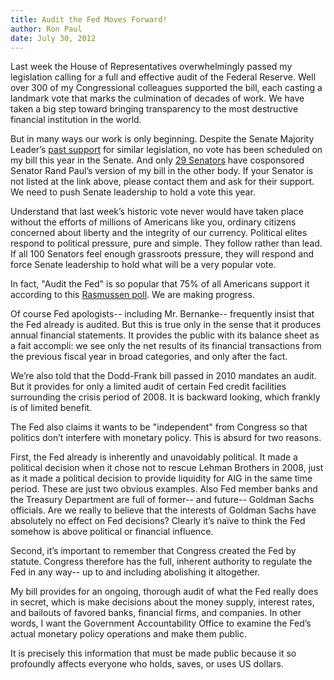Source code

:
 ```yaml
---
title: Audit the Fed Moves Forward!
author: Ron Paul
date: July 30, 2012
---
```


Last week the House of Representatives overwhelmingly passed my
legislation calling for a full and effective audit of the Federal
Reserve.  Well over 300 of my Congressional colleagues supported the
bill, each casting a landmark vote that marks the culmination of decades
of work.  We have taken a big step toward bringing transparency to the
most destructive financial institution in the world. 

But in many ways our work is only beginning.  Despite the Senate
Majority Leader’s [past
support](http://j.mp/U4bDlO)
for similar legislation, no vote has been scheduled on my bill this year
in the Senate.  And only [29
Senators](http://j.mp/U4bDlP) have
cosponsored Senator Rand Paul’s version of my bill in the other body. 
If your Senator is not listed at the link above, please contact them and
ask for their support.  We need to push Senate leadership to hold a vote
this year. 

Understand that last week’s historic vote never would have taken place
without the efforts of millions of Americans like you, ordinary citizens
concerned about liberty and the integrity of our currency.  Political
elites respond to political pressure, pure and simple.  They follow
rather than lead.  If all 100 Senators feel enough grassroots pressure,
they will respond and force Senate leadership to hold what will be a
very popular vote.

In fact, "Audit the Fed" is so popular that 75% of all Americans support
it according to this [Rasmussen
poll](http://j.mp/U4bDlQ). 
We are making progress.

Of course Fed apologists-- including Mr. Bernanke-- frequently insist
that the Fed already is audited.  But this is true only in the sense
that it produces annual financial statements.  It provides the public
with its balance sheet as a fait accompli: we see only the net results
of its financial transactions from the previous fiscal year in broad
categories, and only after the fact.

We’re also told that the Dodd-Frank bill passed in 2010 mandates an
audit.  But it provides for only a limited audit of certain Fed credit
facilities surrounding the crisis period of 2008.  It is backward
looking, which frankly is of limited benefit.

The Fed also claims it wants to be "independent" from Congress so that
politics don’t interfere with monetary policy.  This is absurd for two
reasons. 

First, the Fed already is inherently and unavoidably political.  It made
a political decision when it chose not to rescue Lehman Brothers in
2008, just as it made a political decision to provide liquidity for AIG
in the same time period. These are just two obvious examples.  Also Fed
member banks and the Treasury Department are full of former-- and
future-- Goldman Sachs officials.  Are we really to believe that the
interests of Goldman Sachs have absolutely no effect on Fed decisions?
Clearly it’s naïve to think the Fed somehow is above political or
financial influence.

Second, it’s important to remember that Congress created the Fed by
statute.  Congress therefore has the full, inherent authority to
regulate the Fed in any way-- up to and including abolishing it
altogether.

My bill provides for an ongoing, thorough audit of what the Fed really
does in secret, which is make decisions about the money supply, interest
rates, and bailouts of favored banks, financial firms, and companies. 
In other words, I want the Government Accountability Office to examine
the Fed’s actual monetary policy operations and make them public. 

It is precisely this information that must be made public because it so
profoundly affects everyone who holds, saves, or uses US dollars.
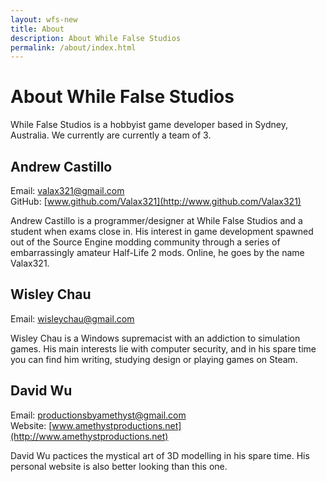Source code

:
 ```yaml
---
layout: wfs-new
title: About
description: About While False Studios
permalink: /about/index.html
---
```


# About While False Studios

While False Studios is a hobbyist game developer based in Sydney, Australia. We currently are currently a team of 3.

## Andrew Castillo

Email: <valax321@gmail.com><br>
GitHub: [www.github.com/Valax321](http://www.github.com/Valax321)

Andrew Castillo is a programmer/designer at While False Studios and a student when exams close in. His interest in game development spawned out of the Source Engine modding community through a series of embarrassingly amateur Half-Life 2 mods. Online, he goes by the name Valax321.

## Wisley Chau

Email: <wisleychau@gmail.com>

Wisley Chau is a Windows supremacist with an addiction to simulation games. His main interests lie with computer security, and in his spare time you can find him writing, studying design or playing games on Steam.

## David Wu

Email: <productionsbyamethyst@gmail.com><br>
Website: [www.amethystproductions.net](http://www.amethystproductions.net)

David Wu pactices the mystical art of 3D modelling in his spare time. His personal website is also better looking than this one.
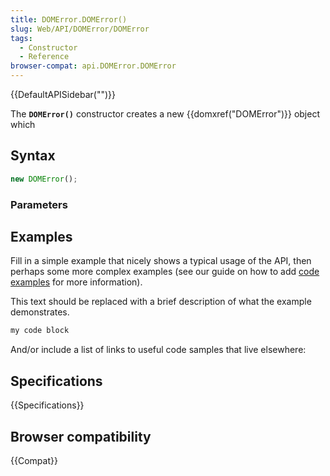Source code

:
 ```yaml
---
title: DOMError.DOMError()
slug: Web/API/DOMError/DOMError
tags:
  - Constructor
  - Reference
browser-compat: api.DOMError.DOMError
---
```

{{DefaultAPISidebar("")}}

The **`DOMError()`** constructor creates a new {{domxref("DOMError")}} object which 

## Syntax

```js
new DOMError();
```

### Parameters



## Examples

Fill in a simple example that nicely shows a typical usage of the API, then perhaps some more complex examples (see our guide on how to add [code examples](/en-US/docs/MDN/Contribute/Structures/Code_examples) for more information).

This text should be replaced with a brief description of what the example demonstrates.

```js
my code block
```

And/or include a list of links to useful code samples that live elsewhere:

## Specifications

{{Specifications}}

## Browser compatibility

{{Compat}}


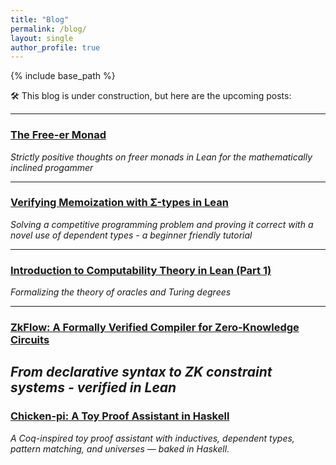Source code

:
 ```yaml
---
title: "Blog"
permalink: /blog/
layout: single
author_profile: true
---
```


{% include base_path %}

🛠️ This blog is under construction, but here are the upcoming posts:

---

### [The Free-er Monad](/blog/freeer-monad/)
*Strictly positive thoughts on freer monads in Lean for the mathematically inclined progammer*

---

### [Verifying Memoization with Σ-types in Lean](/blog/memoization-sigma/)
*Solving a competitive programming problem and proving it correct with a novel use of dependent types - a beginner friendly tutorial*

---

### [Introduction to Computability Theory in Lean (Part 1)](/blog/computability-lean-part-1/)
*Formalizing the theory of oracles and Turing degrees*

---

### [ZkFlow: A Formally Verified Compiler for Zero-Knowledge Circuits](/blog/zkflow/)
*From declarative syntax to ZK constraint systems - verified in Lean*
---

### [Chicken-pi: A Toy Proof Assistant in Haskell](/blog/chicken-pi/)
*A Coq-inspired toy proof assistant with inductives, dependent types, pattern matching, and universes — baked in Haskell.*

EXERCISE GOAL:
Take the listing above and print it exactly, apart from the pictures.

ANSWER BELOW:
Source code

:
 ```yaml
---
title: Audit the Fed Moves Forward!
author: Ron Paul
date: July 30, 2012
---
```


Last week the House of Representatives overwhelmingly passed my
legislation calling for a full and effective audit of the Federal
Reserve.  Well over 300 of my Congressional colleagues supported the
bill, each casting a landmark vote that marks the culmination of decades
of work.  We have taken a big step toward bringing transparency to the
most destructive financial institution in the world. 

But in many ways our work is only beginning.  Despite the Senate
Majority Leader’s [past
support](http://j.mp/U4bDlO)
for similar legislation, no vote has been scheduled on my bill this year
in the Senate.  And only [29
Senators](http://j.mp/U4bDlP) have
cosponsored Senator Rand Paul’s version of my bill in the other body. 
If your Senator is not listed at the link above, please contact them and
ask for their support.  We need to push Senate leadership to hold a vote
this year. 

Understand that last week’s historic vote never would have taken place
without the efforts of millions of Americans like you, ordinary citizens
concerned about liberty and the integrity of our currency.  Political
elites respond to political pressure, pure and simple.  They follow
rather than lead.  If all 100 Senators feel enough grassroots pressure,
they will respond and force Senate leadership to hold what will be a
very popular vote.

In fact, "Audit the Fed" is so popular that 75% of all Americans support
it according to this [Rasmussen
poll](http://j.mp/U4bDlQ). 
We are making progress.

Of course Fed apologists-- including Mr. Bernanke-- frequently insist
that the Fed already is audited.  But this is true only in the sense
that it produces annual financial statements.  It provides the public
with its balance sheet as a fait accompli: we see only the net results
of its financial transactions from the previous fiscal year in broad
categories, and only after the fact.

We’re also told that the Dodd-Frank bill passed in 2010 mandates an
audit.  But it provides for only a limited audit of certain Fed credit
facilities surrounding the crisis period of 2008.  It is backward
looking, which frankly is of limited benefit.

The Fed also claims it wants to be "independent" from Congress so that
politics don’t interfere with monetary policy.  This is absurd for two
reasons. 

First, the Fed already is inherently and unavoidably political.  It made
a political decision when it chose not to rescue Lehman Brothers in
2008, just as it made a political decision to provide liquidity for AIG
in the same time period. These are just two obvious examples.  Also Fed
member banks and the Treasury Department are full of former-- and
future-- Goldman Sachs officials.  Are we really to believe that the
interests of Goldman Sachs have absolutely no effect on Fed decisions?
Clearly it’s naïve to think the Fed somehow is above political or
financial influence.

Second, it’s important to remember that Congress created the Fed by
statute.  Congress therefore has the full, inherent authority to
regulate the Fed in any way-- up to and including abolishing it
altogether.

My bill provides for an ongoing, thorough audit of what the Fed really
does in secret, which is make decisions about the money supply, interest
rates, and bailouts of favored banks, financial firms, and companies. 
In other words, I want the Government Accountability Office to examine
the Fed’s actual monetary policy operations and make them public. 

It is precisely this information that must be made public because it so
profoundly affects everyone who holds, saves, or uses US dollars.
Source code

:
 ```yaml
---
layout: wfs-new
title: About
description: About While False Studios
permalink: /about/index.html
---
```


# About While False Studios

While False Studios is a hobbyist game developer based in Sydney, Australia. We currently are currently a team of 3.

## Andrew Castillo

Email: <valax321@gmail.com><br>
GitHub: [www.github.com/Valax321](http://www.github.com/Valax321)

Andrew Castillo is a programmer/designer at While False Studios and a student when exams close in. His interest in game development spawned out of the Source Engine modding community through a series of embarrassingly amateur Half-Life 2 mods. Online, he goes by the name Valax321.

## Wisley Chau

Email: <wisleychau@gmail.com>

Wisley Chau is a Windows supremacist with an addiction to simulation games. His main interests lie with computer security, and in his spare time you can find him writing, studying design or playing games on Steam.

## David Wu

Email: <productionsbyamethyst@gmail.com><br>
Website: [www.amethystproductions.net](http://www.amethystproductions.net)

David Wu pactices the mystical art of 3D modelling in his spare time. His personal website is also better looking than this one.
Source code

:
 ```yaml
---
title: DOMError.DOMError()
slug: Web/API/DOMError/DOMError
tags:
  - Constructor
  - Reference
browser-compat: api.DOMError.DOMError
---
```

{{DefaultAPISidebar("")}}

The **`DOMError()`** constructor creates a new {{domxref("DOMError")}} object which 

## Syntax

```js
new DOMError();
```

### Parameters



## Examples

Fill in a simple example that nicely shows a typical usage of the API, then perhaps some more complex examples (see our guide on how to add [code examples](/en-US/docs/MDN/Contribute/Structures/Code_examples) for more information).

This text should be replaced with a brief description of what the example demonstrates.

```js
my code block
```

And/or include a list of links to useful code samples that live elsewhere:

## Specifications

{{Specifications}}

## Browser compatibility

{{Compat}}


Source code

:
 ```yaml
---
title: "Blog"
permalink: /blog/
layout: single
author_profile: true
---
```


{% include base_path %}

🛠️ This blog is under construction, but here are the upcoming posts:

---

### [The Free-er Monad](/blog/freeer-monad/)
*Strictly positive thoughts on freer monads in Lean for the mathematically inclined progammer*

---

### [Verifying Memoization with Σ-types in Lean](/blog/memoization-sigma/)
*Solving a competitive programming problem and proving it correct with a novel use of dependent types - a beginner friendly tutorial*

---

### [Introduction to Computability Theory in Lean (Part 1)](/blog/computability-lean-part-1/)
*Formalizing the theory of oracles and Turing degrees*

---

### [ZkFlow: A Formally Verified Compiler for Zero-Knowledge Circuits](/blog/zkflow/)
*From declarative syntax to ZK constraint systems - verified in Lean*
---

### [Chicken-pi: A Toy Proof Assistant in Haskell](/blog/chicken-pi/)
*A Coq-inspired toy proof assistant with inductives, dependent types, pattern matching, and universes — baked in Haskell.*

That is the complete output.